Pictures paired with source code.

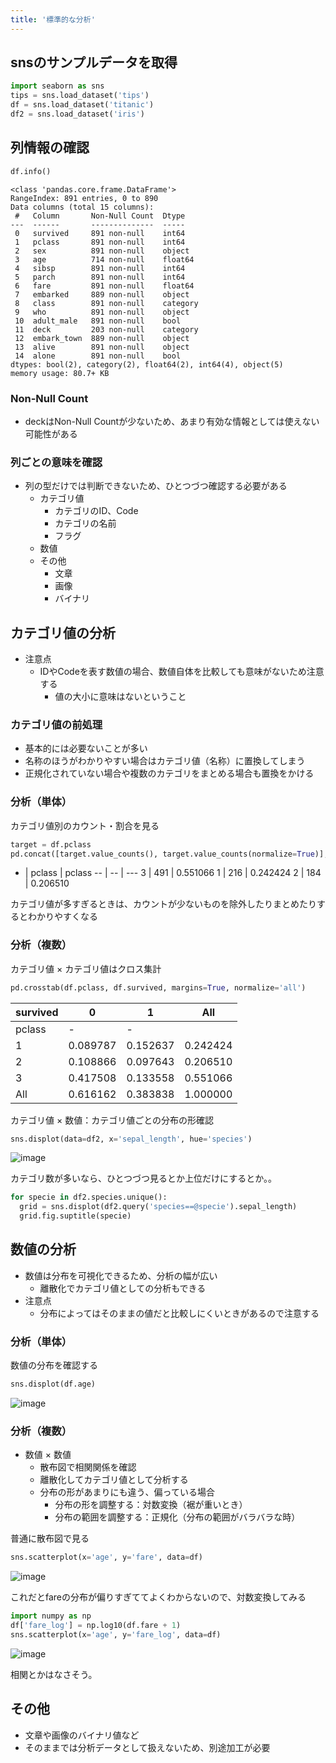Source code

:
 ```yaml
---
title: '標準的な分析'
---
```


## snsのサンプルデータを取得
```py
import seaborn as sns
tips = sns.load_dataset('tips')
df = sns.load_dataset('titanic')
df2 = sns.load_dataset('iris')
```

## 列情報の確認
```py
df.info()
```

```
<class 'pandas.core.frame.DataFrame'>
RangeIndex: 891 entries, 0 to 890
Data columns (total 15 columns):
 #   Column       Non-Null Count  Dtype   
---  ------       --------------  -----   
 0   survived     891 non-null    int64   
 1   pclass       891 non-null    int64   
 2   sex          891 non-null    object  
 3   age          714 non-null    float64 
 4   sibsp        891 non-null    int64   
 5   parch        891 non-null    int64   
 6   fare         891 non-null    float64 
 7   embarked     889 non-null    object  
 8   class        891 non-null    category
 9   who          891 non-null    object  
 10  adult_male   891 non-null    bool    
 11  deck         203 non-null    category
 12  embark_town  889 non-null    object  
 13  alive        891 non-null    object  
 14  alone        891 non-null    bool    
dtypes: bool(2), category(2), float64(2), int64(4), object(5)
memory usage: 80.7+ KB
```

### Non-Null Count
- deckはNon-Null Countが少ないため、あまり有効な情報としては使えない可能性がある

### 列ごとの意味を確認
- 列の型だけでは判断できないため、ひとつづつ確認する必要がある
  - カテゴリ値
    - カテゴリのID、Code
    - カテゴリの名前
    - フラグ
  - 数値
  - その他
    - 文章
    - 画像
    - バイナリ

## カテゴリ値の分析
- 注意点
  - IDやCodeを表す数値の場合、数値自体を比較しても意味がないため注意する
    - 値の大小に意味はないということ

### カテゴリ値の前処理
- 基本的には必要ないことが多い
- 名称のほうがわかりやすい場合はカテゴリ値（名称）に置換してしまう
- 正規化されていない場合や複数のカテゴリをまとめる場合も置換をかける

### 分析（単体）
カテゴリ値別のカウント・割合を見る

```py
target = df.pclass
pd.concat([target.value_counts(), target.value_counts(normalize=True)], axis=1)
```

- | pclass | pclass
-- | -- | ---
3 | 491 | 0.551066
1	| 216	| 0.242424
2	| 184	| 0.206510

カテゴリ値が多すぎるときは、カウントが少ないものを除外したりまとめたりするとわかりやすくなる

### 分析（複数）
カテゴリ値 × カテゴリ値はクロス集計

```py
pd.crosstab(df.pclass, df.survived, margins=True, normalize='all')
```

survived | 0 | 1 | All
-- | -- | -- | --
pclass | - | - | 
1 | 0.089787 | 0.152637 | 0.242424
2 | 0.108866 | 0.097643 | 0.206510
3 | 0.417508 | 0.133558 | 0.551066
All | 0.616162 | 0.383838 | 1.000000

カテゴリ値 × 数値：カテゴリ値ごとの分布の形確認

```py
sns.displot(data=df2, x='sepal_length', hue='species')
```

![image](../images/dis_fue.png)

カテゴリ数が多いなら、ひとつづつ見るとか上位だけにするとか。。

```py
for specie in df2.species.unique():
  grid = sns.displot(df2.query('species==@specie').sepal_length)
  grid.fig.suptitle(specie)
```

## 数値の分析
- 数値は分布を可視化できるため、分析の幅が広い
  - 離散化でカテゴリ値としての分析もできる
- 注意点
  - 分布によってはそのままの値だと比較しにくいときがあるので注意する

### 分析（単体）
数値の分布を確認する

```py
sns.displot(df.age)
```

![image](../images/displot.png)

### 分析（複数）
- 数値 × 数値
  - 散布図で相関関係を確認
  - 離散化してカテゴリ値として分析する
  - 分布の形があまりにも違う、偏っている場合
    - 分布の形を調整する：対数変換（裾が重いとき）
    - 分布の範囲を調整する：正規化（分布の範囲がバラバラな時）

普通に散布図で見る

```py
sns.scatterplot(x='age', y='fare', data=df)
```

![image](../images/scatter.png)

これだとfareの分布が偏りすぎててよくわからないので、対数変換してみる

```py
import numpy as np
df['fare_log'] = np.log10(df.fare + 1)
sns.scatterplot(x='age', y='fare_log', data=df)
```

![image](../images/scatter_log.png)

相関とかはなさそう。

## その他
- 文章や画像のバイナリ値など
- そのままでは分析データとして扱えないため、別途加工が必要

What to produce.
Report the number of lines in the records that hold "True" and write no other words.

Exercise result.
2